▶ **Data provided**:
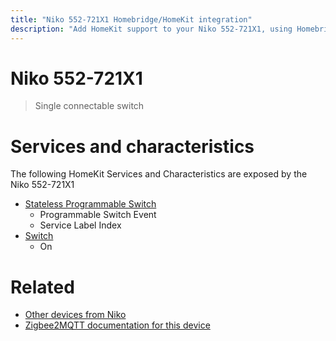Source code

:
 ```yaml
---
title: "Niko 552-721X1 Homebridge/HomeKit integration"
description: "Add HomeKit support to your Niko 552-721X1, using Homebridge, Zigbee2MQTT and homebridge-z2m."
---
```

<!---
This file has been GENERATED using src/docgen/docgen.ts
DO NOT EDIT THIS FILE MANUALLY!
-->
# Niko 552-721X1
> Single connectable switch


# Services and characteristics
The following HomeKit Services and Characteristics are exposed by
the Niko 552-721X1

* [Stateless Programmable Switch](../../action.md)
  * Programmable Switch Event
  * Service Label Index
* [Switch](../../switch.md)
  * On


# Related
* [Other devices from Niko](../index.md#niko)
* [Zigbee2MQTT documentation for this device](https://www.zigbee2mqtt.io/devices/552-721X1.html)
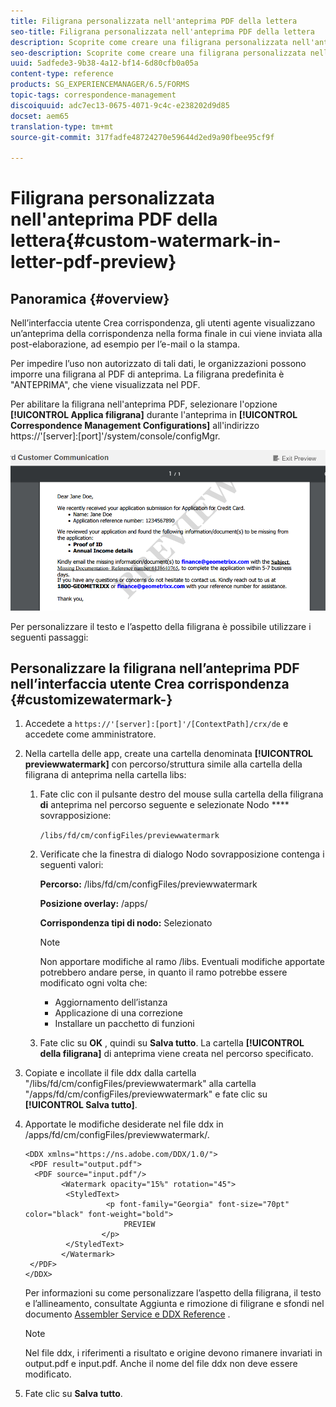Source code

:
 ```yaml
---
title: Filigrana personalizzata nell'anteprima PDF della lettera
seo-title: Filigrana personalizzata nell'anteprima PDF della lettera
description: Scoprite come creare una filigrana personalizzata nell'anteprima PDF della lettera.
seo-description: Scoprite come creare una filigrana personalizzata nell'anteprima PDF della lettera.
uuid: 5adfede3-9b38-4a12-bf14-6d80cfb0a05a
content-type: reference
products: SG_EXPERIENCEMANAGER/6.5/FORMS
topic-tags: correspondence-management
discoiquuid: adc7ec13-0675-4071-9c4c-e238202d9d85
docset: aem65
translation-type: tm+mt
source-git-commit: 317fadfe48724270e59644d2ed9a90fbee95cf9f

---
```



# Filigrana personalizzata nell&#39;anteprima PDF della lettera{#custom-watermark-in-letter-pdf-preview}

## Panoramica {#overview}

Nell’interfaccia utente Crea corrispondenza, gli utenti agente visualizzano un’anteprima della corrispondenza nella forma finale in cui viene inviata alla post-elaborazione, ad esempio per l’e-mail o la stampa.

Per impedire l’uso non autorizzato di tali dati, le organizzazioni possono imporre una filigrana al PDF di anteprima. La filigrana predefinita è &quot;ANTEPRIMA&quot;, che viene visualizzata nel PDF.

Per abilitare la filigrana nell&#39;anteprima PDF, selezionare l&#39;opzione **[!UICONTROL Applica filigrana]** durante l&#39;anteprima in **[!UICONTROL Correspondence Management Configurations]** all&#39;indirizzo https://&#39;[server]:[port]&#39;/system/console/configMgr.

![filigrana predefinita](assets/default-watermark.png)

Per personalizzare il testo e l’aspetto della filigrana è possibile utilizzare i seguenti passaggi:

## Personalizzare la filigrana nell’anteprima PDF nell’interfaccia utente Crea corrispondenza {#customizewatermark-}

1. Accedete a `https://'[server]:[port]'/[ContextPath]/crx/de` e accedete come amministratore.
1. Nella cartella delle app, create una cartella denominata **[!UICONTROL previewwatermark]** con percorso/struttura simile alla cartella della filigrana di anteprima nella cartella libs:

   1. Fate clic con il pulsante destro del mouse sulla cartella della filigrana **di** anteprima nel percorso seguente e selezionate Nodo **** sovrapposizione:

      `/libs/fd/cm/configFiles/previewwatermark`

   1. Verificate che la finestra di dialogo Nodo sovrapposizione contenga i seguenti valori:

      **Percorso:** /libs/fd/cm/configFiles/previewwatermark

      **Posizione overlay:** /apps/

      **Corrispondenza tipi di nodo:** Selezionato

      >[!NOTE]
      >
      >Non apportare modifiche al ramo /libs. Eventuali modifiche apportate potrebbero andare perse, in quanto il ramo potrebbe essere modificato ogni volta che:
      >
      >    
      >    
      >    * Aggiornamento dell’istanza
      >    * Applicazione di una correzione
      >    * Installare un pacchetto di funzioni


   1. Fate clic su **OK** , quindi su **Salva tutto**. La cartella **[!UICONTROL della filigrana]** di anteprima viene creata nel percorso specificato.



1. Copiate e incollate il file ddx dalla cartella &quot;/libs/fd/cm/configFiles/previewwatermark&quot; alla cartella &quot;/apps/fd/cm/configFiles/previewwatermark&quot; e fate clic su **[!UICONTROL Salva tutto]**.
1. Apportate le modifiche desiderate nel file ddx in /apps/fd/cm/configFiles/previewwatermark/.

   ```
   <DDX xmlns="https://ns.adobe.com/DDX/1.0/">
    <PDF result="output.pdf">
     <PDF source="input.pdf"/>
           <Watermark opacity="15%" rotation="45">
            <StyledText>
                     <p font-family="Georgia" font-size="70pt" color="black" font-weight="bold">
                         PREVIEW
                    </p>
            </StyledText>
           </Watermark>
    </PDF>
   </DDX>
   ```

   Per informazioni su come personalizzare l’aspetto della filigrana, il testo e l’allineamento, consultate Aggiunta e rimozione di filigrane e sfondi nel documento [Assembler Service e DDX Reference](https://help.adobe.com/en_US/livecycle/11.0/ddxRef.pdf) .

   >[!NOTE]
   >
   >Nel file ddx, i riferimenti a risultato e origine devono rimanere invariati in output.pdf e input.pdf. Anche il nome del file ddx non deve essere modificato.

1. Fate clic su **Salva tutto**.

▶ **Exercise**:
Without the pictures, give back every record precisely as shown.

▶ **Exercise answer**:
Source code

:
 ```yaml
---
title: "Niko 552-721X1 Homebridge/HomeKit integration"
description: "Add HomeKit support to your Niko 552-721X1, using Homebridge, Zigbee2MQTT and homebridge-z2m."
---
```

<!---
This file has been GENERATED using src/docgen/docgen.ts
DO NOT EDIT THIS FILE MANUALLY!
-->
# Niko 552-721X1
> Single connectable switch


# Services and characteristics
The following HomeKit Services and Characteristics are exposed by
the Niko 552-721X1

* [Stateless Programmable Switch](../../action.md)
  * Programmable Switch Event
  * Service Label Index
* [Switch](../../switch.md)
  * On


# Related
* [Other devices from Niko](../index.md#niko)
* [Zigbee2MQTT documentation for this device](https://www.zigbee2mqtt.io/devices/552-721X1.html)
Source code

:
 ```yaml
---
title: Filigrana personalizzata nell'anteprima PDF della lettera
seo-title: Filigrana personalizzata nell'anteprima PDF della lettera
description: Scoprite come creare una filigrana personalizzata nell'anteprima PDF della lettera.
seo-description: Scoprite come creare una filigrana personalizzata nell'anteprima PDF della lettera.
uuid: 5adfede3-9b38-4a12-bf14-6d80cfb0a05a
content-type: reference
products: SG_EXPERIENCEMANAGER/6.5/FORMS
topic-tags: correspondence-management
discoiquuid: adc7ec13-0675-4071-9c4c-e238202d9d85
docset: aem65
translation-type: tm+mt
source-git-commit: 317fadfe48724270e59644d2ed9a90fbee95cf9f

---
```



# Filigrana personalizzata nell&#39;anteprima PDF della lettera{#custom-watermark-in-letter-pdf-preview}

## Panoramica {#overview}

Nell’interfaccia utente Crea corrispondenza, gli utenti agente visualizzano un’anteprima della corrispondenza nella forma finale in cui viene inviata alla post-elaborazione, ad esempio per l’e-mail o la stampa.

Per impedire l’uso non autorizzato di tali dati, le organizzazioni possono imporre una filigrana al PDF di anteprima. La filigrana predefinita è &quot;ANTEPRIMA&quot;, che viene visualizzata nel PDF.

Per abilitare la filigrana nell&#39;anteprima PDF, selezionare l&#39;opzione **[!UICONTROL Applica filigrana]** durante l&#39;anteprima in **[!UICONTROL Correspondence Management Configurations]** all&#39;indirizzo https://&#39;[server]:[port]&#39;/system/console/configMgr.

![filigrana predefinita](assets/default-watermark.png)

Per personalizzare il testo e l’aspetto della filigrana è possibile utilizzare i seguenti passaggi:

## Personalizzare la filigrana nell’anteprima PDF nell’interfaccia utente Crea corrispondenza {#customizewatermark-}

1. Accedete a `https://'[server]:[port]'/[ContextPath]/crx/de` e accedete come amministratore.
1. Nella cartella delle app, create una cartella denominata **[!UICONTROL previewwatermark]** con percorso/struttura simile alla cartella della filigrana di anteprima nella cartella libs:

   1. Fate clic con il pulsante destro del mouse sulla cartella della filigrana **di** anteprima nel percorso seguente e selezionate Nodo **** sovrapposizione:

      `/libs/fd/cm/configFiles/previewwatermark`

   1. Verificate che la finestra di dialogo Nodo sovrapposizione contenga i seguenti valori:

      **Percorso:** /libs/fd/cm/configFiles/previewwatermark

      **Posizione overlay:** /apps/

      **Corrispondenza tipi di nodo:** Selezionato

      >[!NOTE]
      >
      >Non apportare modifiche al ramo /libs. Eventuali modifiche apportate potrebbero andare perse, in quanto il ramo potrebbe essere modificato ogni volta che:
      >
      >    
      >    
      >    * Aggiornamento dell’istanza
      >    * Applicazione di una correzione
      >    * Installare un pacchetto di funzioni


   1. Fate clic su **OK** , quindi su **Salva tutto**. La cartella **[!UICONTROL della filigrana]** di anteprima viene creata nel percorso specificato.



1. Copiate e incollate il file ddx dalla cartella &quot;/libs/fd/cm/configFiles/previewwatermark&quot; alla cartella &quot;/apps/fd/cm/configFiles/previewwatermark&quot; e fate clic su **[!UICONTROL Salva tutto]**.
1. Apportate le modifiche desiderate nel file ddx in /apps/fd/cm/configFiles/previewwatermark/.

   ```
   <DDX xmlns="https://ns.adobe.com/DDX/1.0/">
    <PDF result="output.pdf">
     <PDF source="input.pdf"/>
           <Watermark opacity="15%" rotation="45">
            <StyledText>
                     <p font-family="Georgia" font-size="70pt" color="black" font-weight="bold">
                         PREVIEW
                    </p>
            </StyledText>
           </Watermark>
    </PDF>
   </DDX>
   ```

   Per informazioni su come personalizzare l’aspetto della filigrana, il testo e l’allineamento, consultate Aggiunta e rimozione di filigrane e sfondi nel documento [Assembler Service e DDX Reference](https://help.adobe.com/en_US/livecycle/11.0/ddxRef.pdf) .

   >[!NOTE]
   >
   >Nel file ddx, i riferimenti a risultato e origine devono rimanere invariati in output.pdf e input.pdf. Anche il nome del file ddx non deve essere modificato.

1. Fate clic su **Salva tutto**.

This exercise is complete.